TASK:
An exact copy of the records is required, minus the pictures they hold.

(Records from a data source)
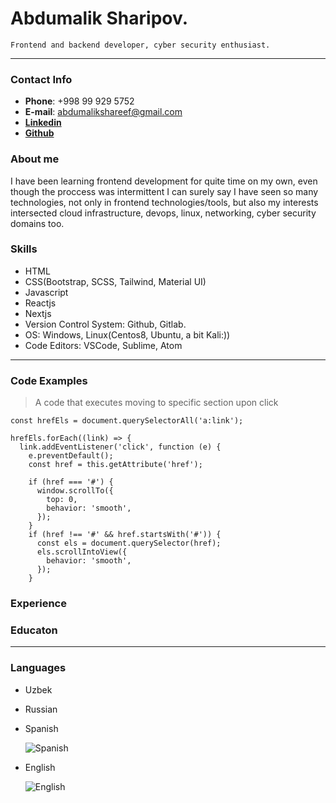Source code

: # Abdumalik Sharipov.

    Frontend and backend developer, cyber security enthusiast.

<hr>

### Contact Info

- **Phone**: +998 99 929 5752
- **E-mail**: abdumalikshareef@gmail.com
- **[Linkedin](https://www.linkedin.com/in/abdulmalik-sharif-76609b46/)**
- **[Github](https://github.com/cyberweb8)**

### About me

I have been learning frontend development for quite time on my own, even though the proccess was intermittent I can surely say I have seen so many technologies, not only in frontend technologies/tools, but also my interests intersected cloud infrastructure, devops, linux, networking, cyber security domains too.

### Skills

- HTML
- CSS(Bootstrap, SCSS, Tailwind, Material UI)
- Javascript
- Reactjs
- Nextjs
- Version Control System: Github, Gitlab.
- OS: Windows, Linux(Centos8, Ubuntu, a bit Kali:))
- Code Editors: VSCode, Sublime, Atom

<hr>



### Code Examples

> A code that executes moving to specific section upon click

```
const hrefEls = document.querySelectorAll('a:link');

hrefEls.forEach((link) => {
  link.addEventListener('click', function (e) {
    e.preventDefault();
    const href = this.getAttribute('href');

    if (href === '#') {
      window.scrollTo({
        top: 0,
        behavior: 'smooth',
      });
    }
    if (href !== '#' && href.startsWith('#')) {
      const els = document.querySelector(href);
      els.scrollIntoView({
        behavior: 'smooth',
      });
    }

```

### Experience

### Educaton

<hr>


### Languages

- Uzbek
- Russian
- Spanish

  ![Spanish](https://res.cloudinary.com/frontendprof/image/upload/v1670500976/duo_ki63j0.png)

- English

  ![English](https://res.cloudinary.com/frontendprof/image/upload/v1670500975/exam_lxawg1.png)
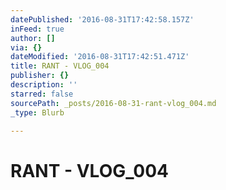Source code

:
 ```yaml
---
datePublished: '2016-08-31T17:42:58.157Z'
inFeed: true
author: []
via: {}
dateModified: '2016-08-31T17:42:51.471Z'
title: RANT - VLOG_004
publisher: {}
description: ''
starred: false
sourcePath: _posts/2016-08-31-rant-vlog_004.md
_type: Blurb

---
```

# RANT - VLOG\_004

THE ANSWER:
Source code

: # Abdumalik Sharipov.

    Frontend and backend developer, cyber security enthusiast.

<hr>

### Contact Info

- **Phone**: +998 99 929 5752
- **E-mail**: abdumalikshareef@gmail.com
- **[Linkedin](https://www.linkedin.com/in/abdulmalik-sharif-76609b46/)**
- **[Github](https://github.com/cyberweb8)**

### About me

I have been learning frontend development for quite time on my own, even though the proccess was intermittent I can surely say I have seen so many technologies, not only in frontend technologies/tools, but also my interests intersected cloud infrastructure, devops, linux, networking, cyber security domains too.

### Skills

- HTML
- CSS(Bootstrap, SCSS, Tailwind, Material UI)
- Javascript
- Reactjs
- Nextjs
- Version Control System: Github, Gitlab.
- OS: Windows, Linux(Centos8, Ubuntu, a bit Kali:))
- Code Editors: VSCode, Sublime, Atom

<hr>



### Code Examples

> A code that executes moving to specific section upon click

```
const hrefEls = document.querySelectorAll('a:link');

hrefEls.forEach((link) => {
  link.addEventListener('click', function (e) {
    e.preventDefault();
    const href = this.getAttribute('href');

    if (href === '#') {
      window.scrollTo({
        top: 0,
        behavior: 'smooth',
      });
    }
    if (href !== '#' && href.startsWith('#')) {
      const els = document.querySelector(href);
      els.scrollIntoView({
        behavior: 'smooth',
      });
    }

```

### Experience

### Educaton

<hr>


### Languages

- Uzbek
- Russian
- Spanish

  ![Spanish](https://res.cloudinary.com/frontendprof/image/upload/v1670500976/duo_ki63j0.png)

- English

  ![English](https://res.cloudinary.com/frontendprof/image/upload/v1670500975/exam_lxawg1.png)
Source code

:
 ```yaml
---
datePublished: '2016-08-31T17:42:58.157Z'
inFeed: true
author: []
via: {}
dateModified: '2016-08-31T17:42:51.471Z'
title: RANT - VLOG_004
publisher: {}
description: ''
starred: false
sourcePath: _posts/2016-08-31-rant-vlog_004.md
_type: Blurb

---
```

# RANT - VLOG\_004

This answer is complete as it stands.